*Task*:
Of the lines below, report only those that contain "name".

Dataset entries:
*** Begin section ***

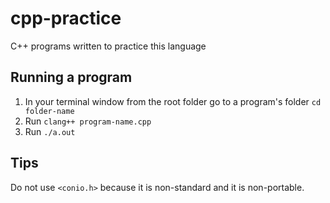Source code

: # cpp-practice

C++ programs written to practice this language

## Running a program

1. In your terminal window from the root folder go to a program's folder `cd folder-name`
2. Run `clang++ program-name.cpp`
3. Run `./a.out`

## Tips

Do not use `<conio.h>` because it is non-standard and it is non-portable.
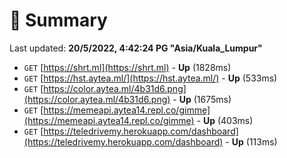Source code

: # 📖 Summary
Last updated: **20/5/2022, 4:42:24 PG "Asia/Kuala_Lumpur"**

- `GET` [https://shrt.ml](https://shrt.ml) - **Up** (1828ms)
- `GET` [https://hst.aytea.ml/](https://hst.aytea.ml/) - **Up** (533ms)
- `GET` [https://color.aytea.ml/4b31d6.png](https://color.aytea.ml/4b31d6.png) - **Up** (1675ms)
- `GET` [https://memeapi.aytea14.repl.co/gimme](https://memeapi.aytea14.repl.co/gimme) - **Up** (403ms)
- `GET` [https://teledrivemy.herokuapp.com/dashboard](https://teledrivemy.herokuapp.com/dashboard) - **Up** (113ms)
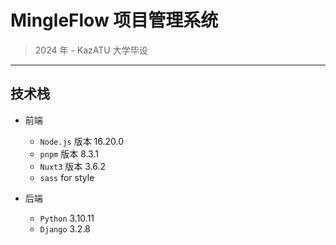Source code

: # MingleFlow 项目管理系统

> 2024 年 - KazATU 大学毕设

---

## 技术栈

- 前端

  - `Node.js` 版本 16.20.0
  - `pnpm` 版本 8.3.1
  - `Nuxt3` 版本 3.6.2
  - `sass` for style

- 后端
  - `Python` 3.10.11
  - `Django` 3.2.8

*** End section ***

*Task response*:
1. In your terminal window from the root folder go to a program's folder `cd folder-name`
2. Run `clang++ program-name.cpp`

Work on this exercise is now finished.